__What is needed__.
Within the listing below, how many lines include the string "Bayes"? Reply with only the number.

__Data extract__.
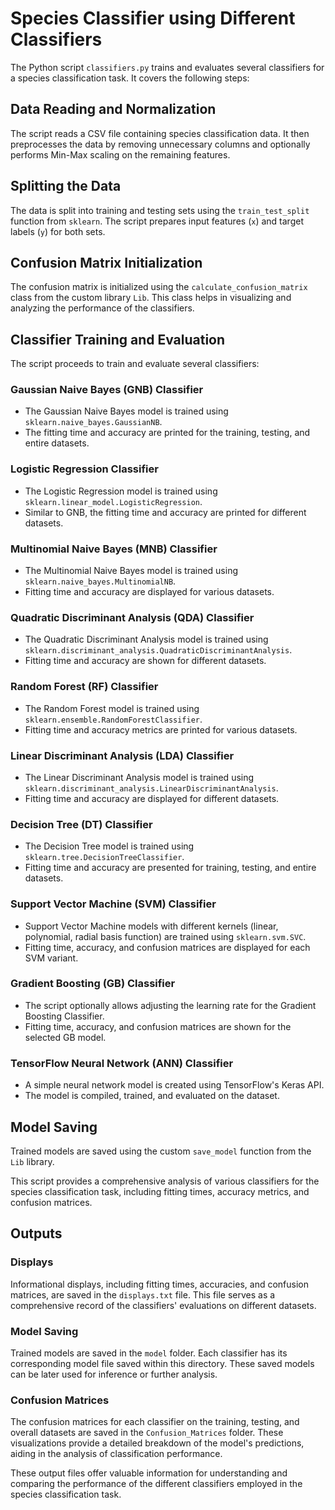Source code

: # Species Classifier using Different Classifiers

The Python script `classifiers.py` trains and evaluates several classifiers for a species classification task. It covers the following steps:

## Data Reading and Normalization

The script reads a CSV file containing species classification data. It then preprocesses the data by removing unnecessary columns and optionally performs Min-Max scaling on the remaining features.

## Splitting the Data

The data is split into training and testing sets using the `train_test_split` function from `sklearn`. The script prepares input features (`x`) and target labels (`y`) for both sets.

## Confusion Matrix Initialization

The confusion matrix is initialized using the `calculate_confusion_matrix` class from the custom library `Lib`. This class helps in visualizing and analyzing the performance of the classifiers.

## Classifier Training and Evaluation

The script proceeds to train and evaluate several classifiers:

### Gaussian Naive Bayes (GNB) Classifier
- The Gaussian Naive Bayes model is trained using `sklearn.naive_bayes.GaussianNB`.
- The fitting time and accuracy are printed for the training, testing, and entire datasets.

### Logistic Regression Classifier
- The Logistic Regression model is trained using `sklearn.linear_model.LogisticRegression`.
- Similar to GNB, the fitting time and accuracy are printed for different datasets.

### Multinomial Naive Bayes (MNB) Classifier
- The Multinomial Naive Bayes model is trained using `sklearn.naive_bayes.MultinomialNB`.
- Fitting time and accuracy are displayed for various datasets.

### Quadratic Discriminant Analysis (QDA) Classifier
- The Quadratic Discriminant Analysis model is trained using `sklearn.discriminant_analysis.QuadraticDiscriminantAnalysis`.
- Fitting time and accuracy are shown for different datasets.

### Random Forest (RF) Classifier
- The Random Forest model is trained using `sklearn.ensemble.RandomForestClassifier`.
- Fitting time and accuracy metrics are printed for various datasets.

### Linear Discriminant Analysis (LDA) Classifier
- The Linear Discriminant Analysis model is trained using `sklearn.discriminant_analysis.LinearDiscriminantAnalysis`.
- Fitting time and accuracy are displayed for different datasets.

### Decision Tree (DT) Classifier
- The Decision Tree model is trained using `sklearn.tree.DecisionTreeClassifier`.
- Fitting time and accuracy are presented for training, testing, and entire datasets.

### Support Vector Machine (SVM) Classifier
- Support Vector Machine models with different kernels (linear, polynomial, radial basis function) are trained using `sklearn.svm.SVC`.
- Fitting time, accuracy, and confusion matrices are displayed for each SVM variant.

### Gradient Boosting (GB) Classifier
- The script optionally allows adjusting the learning rate for the Gradient Boosting Classifier.
- Fitting time, accuracy, and confusion matrices are shown for the selected GB model.

### TensorFlow Neural Network (ANN) Classifier
- A simple neural network model is created using TensorFlow's Keras API.
- The model is compiled, trained, and evaluated on the dataset.

## Model Saving
Trained models are saved using the custom `save_model` function from the `Lib` library.

This script provides a comprehensive analysis of various classifiers for the species classification task, including fitting times, accuracy metrics, and confusion matrices.

## Outputs

### Displays
Informational displays, including fitting times, accuracies, and confusion matrices, are saved in the `displays.txt` file. This file serves as a comprehensive record of the classifiers' evaluations on different datasets.

### Model Saving
Trained models are saved in the `model` folder. Each classifier has its corresponding model file saved within this directory. These saved models can be later used for inference or further analysis.

### Confusion Matrices
The confusion matrices for each classifier on the training, testing, and overall datasets are saved in the `Confusion_Matrices` folder. These visualizations provide a detailed breakdown of the model's predictions, aiding in the analysis of classification performance.

These output files offer valuable information for understanding and comparing the performance of the different classifiers employed in the species classification task.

__Your solution__.
4